# [Data to use]
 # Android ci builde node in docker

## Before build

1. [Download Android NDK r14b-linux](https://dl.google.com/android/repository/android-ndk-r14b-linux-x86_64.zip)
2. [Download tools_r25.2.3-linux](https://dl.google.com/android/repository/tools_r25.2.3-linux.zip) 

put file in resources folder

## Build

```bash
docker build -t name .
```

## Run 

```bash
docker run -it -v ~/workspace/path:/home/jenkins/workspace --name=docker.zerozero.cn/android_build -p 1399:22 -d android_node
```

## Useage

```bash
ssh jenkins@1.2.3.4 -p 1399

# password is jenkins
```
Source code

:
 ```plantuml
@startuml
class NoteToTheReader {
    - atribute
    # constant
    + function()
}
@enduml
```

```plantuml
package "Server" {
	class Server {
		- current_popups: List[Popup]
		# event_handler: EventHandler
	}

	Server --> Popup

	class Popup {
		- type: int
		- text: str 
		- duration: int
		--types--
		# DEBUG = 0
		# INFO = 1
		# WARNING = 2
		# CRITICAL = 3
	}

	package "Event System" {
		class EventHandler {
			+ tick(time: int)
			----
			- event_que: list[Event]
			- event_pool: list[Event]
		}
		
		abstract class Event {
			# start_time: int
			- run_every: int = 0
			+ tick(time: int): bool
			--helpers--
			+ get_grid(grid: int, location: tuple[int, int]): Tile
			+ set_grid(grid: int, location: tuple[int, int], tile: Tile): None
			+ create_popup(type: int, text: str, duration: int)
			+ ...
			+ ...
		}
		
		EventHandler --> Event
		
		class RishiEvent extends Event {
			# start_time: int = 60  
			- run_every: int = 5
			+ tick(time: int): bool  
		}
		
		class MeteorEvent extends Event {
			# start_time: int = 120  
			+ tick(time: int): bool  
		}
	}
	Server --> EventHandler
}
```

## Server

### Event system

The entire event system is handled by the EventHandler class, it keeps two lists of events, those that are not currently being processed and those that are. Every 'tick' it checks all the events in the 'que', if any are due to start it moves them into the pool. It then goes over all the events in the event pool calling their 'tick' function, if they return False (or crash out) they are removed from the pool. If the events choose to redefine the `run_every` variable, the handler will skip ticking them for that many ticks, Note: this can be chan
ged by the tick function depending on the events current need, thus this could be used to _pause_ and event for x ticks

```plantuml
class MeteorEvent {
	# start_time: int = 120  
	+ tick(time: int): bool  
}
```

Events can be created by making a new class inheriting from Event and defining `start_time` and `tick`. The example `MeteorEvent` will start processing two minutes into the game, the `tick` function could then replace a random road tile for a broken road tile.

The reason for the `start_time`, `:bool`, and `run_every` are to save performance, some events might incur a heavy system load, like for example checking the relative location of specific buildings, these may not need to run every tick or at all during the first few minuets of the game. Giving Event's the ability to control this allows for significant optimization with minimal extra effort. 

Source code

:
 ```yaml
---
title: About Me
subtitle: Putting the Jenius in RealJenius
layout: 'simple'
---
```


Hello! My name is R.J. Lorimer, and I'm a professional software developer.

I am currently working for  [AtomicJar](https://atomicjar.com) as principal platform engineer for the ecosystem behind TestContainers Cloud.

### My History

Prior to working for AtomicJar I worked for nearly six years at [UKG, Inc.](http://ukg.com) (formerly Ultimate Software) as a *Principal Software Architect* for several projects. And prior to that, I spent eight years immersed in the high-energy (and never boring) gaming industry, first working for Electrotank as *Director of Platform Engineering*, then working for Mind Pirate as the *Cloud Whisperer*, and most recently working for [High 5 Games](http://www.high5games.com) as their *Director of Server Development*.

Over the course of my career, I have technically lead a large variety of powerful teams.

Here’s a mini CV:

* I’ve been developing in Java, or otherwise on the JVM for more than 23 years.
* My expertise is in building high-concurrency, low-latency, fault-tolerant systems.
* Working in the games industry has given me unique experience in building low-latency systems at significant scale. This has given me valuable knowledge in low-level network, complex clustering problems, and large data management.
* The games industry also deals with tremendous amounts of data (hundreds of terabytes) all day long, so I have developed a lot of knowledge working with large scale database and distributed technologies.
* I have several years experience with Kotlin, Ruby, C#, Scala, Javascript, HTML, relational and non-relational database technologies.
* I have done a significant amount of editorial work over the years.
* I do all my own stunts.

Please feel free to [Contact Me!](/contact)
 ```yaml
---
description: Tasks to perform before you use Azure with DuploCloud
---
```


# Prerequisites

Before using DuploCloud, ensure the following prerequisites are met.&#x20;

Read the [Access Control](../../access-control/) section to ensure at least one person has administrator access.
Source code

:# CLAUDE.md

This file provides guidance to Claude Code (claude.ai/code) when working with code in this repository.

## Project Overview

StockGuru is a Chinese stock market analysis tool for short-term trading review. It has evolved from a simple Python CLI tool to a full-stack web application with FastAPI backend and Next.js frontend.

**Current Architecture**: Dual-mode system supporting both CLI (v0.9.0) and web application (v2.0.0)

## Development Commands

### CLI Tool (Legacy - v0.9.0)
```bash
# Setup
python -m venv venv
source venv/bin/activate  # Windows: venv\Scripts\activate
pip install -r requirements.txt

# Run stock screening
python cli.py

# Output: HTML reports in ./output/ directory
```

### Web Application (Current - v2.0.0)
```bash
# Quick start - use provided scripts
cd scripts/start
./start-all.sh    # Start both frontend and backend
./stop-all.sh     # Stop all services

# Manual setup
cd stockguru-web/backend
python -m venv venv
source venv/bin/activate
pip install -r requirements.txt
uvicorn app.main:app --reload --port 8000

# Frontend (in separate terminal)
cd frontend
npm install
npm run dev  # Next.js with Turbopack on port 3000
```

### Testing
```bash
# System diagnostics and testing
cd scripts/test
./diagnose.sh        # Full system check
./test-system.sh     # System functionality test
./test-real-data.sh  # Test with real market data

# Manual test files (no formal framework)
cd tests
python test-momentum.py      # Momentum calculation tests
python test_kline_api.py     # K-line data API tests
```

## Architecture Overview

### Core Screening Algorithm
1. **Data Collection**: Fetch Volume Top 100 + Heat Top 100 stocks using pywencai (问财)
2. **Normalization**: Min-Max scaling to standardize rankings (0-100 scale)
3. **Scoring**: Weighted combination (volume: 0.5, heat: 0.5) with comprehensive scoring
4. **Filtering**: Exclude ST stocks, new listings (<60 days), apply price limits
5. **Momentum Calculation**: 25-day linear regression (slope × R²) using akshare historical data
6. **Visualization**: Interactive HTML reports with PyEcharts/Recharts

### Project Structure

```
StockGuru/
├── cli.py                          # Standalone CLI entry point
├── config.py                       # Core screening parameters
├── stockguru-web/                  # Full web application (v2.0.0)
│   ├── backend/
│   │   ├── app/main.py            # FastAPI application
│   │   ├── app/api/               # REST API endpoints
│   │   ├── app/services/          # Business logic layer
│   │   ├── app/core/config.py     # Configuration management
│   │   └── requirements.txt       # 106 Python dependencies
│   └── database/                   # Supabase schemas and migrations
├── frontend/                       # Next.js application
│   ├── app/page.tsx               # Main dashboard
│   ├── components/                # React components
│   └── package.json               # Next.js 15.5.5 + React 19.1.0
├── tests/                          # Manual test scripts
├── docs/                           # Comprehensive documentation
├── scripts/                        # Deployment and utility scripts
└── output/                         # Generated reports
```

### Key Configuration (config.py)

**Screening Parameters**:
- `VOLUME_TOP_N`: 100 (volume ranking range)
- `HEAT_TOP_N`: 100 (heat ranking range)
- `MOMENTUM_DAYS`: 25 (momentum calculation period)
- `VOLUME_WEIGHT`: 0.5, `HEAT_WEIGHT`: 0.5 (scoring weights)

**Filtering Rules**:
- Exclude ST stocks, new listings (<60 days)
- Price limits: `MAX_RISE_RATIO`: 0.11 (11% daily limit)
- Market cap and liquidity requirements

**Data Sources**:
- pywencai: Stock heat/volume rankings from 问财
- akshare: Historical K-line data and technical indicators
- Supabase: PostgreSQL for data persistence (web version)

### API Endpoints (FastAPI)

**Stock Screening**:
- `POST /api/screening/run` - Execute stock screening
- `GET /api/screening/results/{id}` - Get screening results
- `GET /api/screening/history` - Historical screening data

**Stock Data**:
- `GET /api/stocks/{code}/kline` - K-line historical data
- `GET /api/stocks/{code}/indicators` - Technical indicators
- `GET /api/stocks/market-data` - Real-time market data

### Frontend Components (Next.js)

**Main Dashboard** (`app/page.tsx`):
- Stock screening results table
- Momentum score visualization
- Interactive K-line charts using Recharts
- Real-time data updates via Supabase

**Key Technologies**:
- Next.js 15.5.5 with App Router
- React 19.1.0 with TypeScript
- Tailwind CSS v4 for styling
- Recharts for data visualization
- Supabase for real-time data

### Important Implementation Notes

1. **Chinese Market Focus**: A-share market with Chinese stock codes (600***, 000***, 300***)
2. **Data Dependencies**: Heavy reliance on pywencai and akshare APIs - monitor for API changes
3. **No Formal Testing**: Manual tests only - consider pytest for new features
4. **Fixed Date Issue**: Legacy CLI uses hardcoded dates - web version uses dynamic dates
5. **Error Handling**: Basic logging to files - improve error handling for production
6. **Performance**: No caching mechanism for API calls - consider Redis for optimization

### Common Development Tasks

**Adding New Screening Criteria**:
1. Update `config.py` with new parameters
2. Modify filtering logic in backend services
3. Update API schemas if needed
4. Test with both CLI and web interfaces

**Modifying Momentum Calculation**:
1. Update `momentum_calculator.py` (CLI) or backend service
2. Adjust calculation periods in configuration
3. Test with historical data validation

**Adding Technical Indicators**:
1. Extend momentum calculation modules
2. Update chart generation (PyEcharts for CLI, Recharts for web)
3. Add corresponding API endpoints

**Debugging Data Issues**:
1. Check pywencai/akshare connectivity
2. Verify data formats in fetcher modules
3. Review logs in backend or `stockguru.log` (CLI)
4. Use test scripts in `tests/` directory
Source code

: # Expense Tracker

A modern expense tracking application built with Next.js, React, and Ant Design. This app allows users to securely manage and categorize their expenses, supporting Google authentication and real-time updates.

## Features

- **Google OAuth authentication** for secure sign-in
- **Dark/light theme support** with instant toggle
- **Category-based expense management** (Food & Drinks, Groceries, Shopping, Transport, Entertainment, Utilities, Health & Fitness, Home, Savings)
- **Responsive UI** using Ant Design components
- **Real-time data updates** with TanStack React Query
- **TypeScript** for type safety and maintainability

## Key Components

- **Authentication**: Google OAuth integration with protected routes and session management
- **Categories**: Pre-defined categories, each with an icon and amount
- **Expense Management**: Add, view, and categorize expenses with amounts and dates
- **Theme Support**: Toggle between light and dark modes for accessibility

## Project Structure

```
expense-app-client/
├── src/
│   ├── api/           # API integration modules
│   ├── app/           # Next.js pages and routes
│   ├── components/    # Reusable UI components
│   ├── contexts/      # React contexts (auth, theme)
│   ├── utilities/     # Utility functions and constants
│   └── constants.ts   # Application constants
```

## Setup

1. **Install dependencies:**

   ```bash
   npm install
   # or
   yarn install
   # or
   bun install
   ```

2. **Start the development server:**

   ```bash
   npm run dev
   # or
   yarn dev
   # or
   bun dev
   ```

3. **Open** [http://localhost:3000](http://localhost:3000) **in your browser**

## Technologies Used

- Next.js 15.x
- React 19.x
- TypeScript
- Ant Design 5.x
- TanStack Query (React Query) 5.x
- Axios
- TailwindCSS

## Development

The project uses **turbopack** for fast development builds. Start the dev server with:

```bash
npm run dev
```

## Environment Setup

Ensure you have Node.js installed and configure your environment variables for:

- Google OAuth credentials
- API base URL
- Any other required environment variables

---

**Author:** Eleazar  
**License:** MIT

# [Description of the task]
Each line from the beginning of the entries to the line with "### Event system" must be repeated exactly, with both end lines kept and no other lines given.

# [Result of this task]
 # Android ci builde node in docker

## Before build

1. [Download Android NDK r14b-linux](https://dl.google.com/android/repository/android-ndk-r14b-linux-x86_64.zip)
2. [Download tools_r25.2.3-linux](https://dl.google.com/android/repository/tools_r25.2.3-linux.zip) 

put file in resources folder

## Build

```bash
docker build -t name .
```

## Run 

```bash
docker run -it -v ~/workspace/path:/home/jenkins/workspace --name=docker.zerozero.cn/android_build -p 1399:22 -d android_node
```

## Useage

```bash
ssh jenkins@1.2.3.4 -p 1399

# password is jenkins
```
Source code

:
 ```plantuml
@startuml
class NoteToTheReader {
    - atribute
    # constant
    + function()
}
@enduml
```

```plantuml
package "Server" {
	class Server {
		- current_popups: List[Popup]
		# event_handler: EventHandler
	}

	Server --> Popup

	class Popup {
		- type: int
		- text: str 
		- duration: int
		--types--
		# DEBUG = 0
		# INFO = 1
		# WARNING = 2
		# CRITICAL = 3
	}

	package "Event System" {
		class EventHandler {
			+ tick(time: int)
			----
			- event_que: list[Event]
			- event_pool: list[Event]
		}
		
		abstract class Event {
			# start_time: int
			- run_every: int = 0
			+ tick(time: int): bool
			--helpers--
			+ get_grid(grid: int, location: tuple[int, int]): Tile
			+ set_grid(grid: int, location: tuple[int, int], tile: Tile): None
			+ create_popup(type: int, text: str, duration: int)
			+ ...
			+ ...
		}
		
		EventHandler --> Event
		
		class RishiEvent extends Event {
			# start_time: int = 60  
			- run_every: int = 5
			+ tick(time: int): bool  
		}
		
		class MeteorEvent extends Event {
			# start_time: int = 120  
			+ tick(time: int): bool  
		}
	}
	Server --> EventHandler
}
```

## Server

### Event system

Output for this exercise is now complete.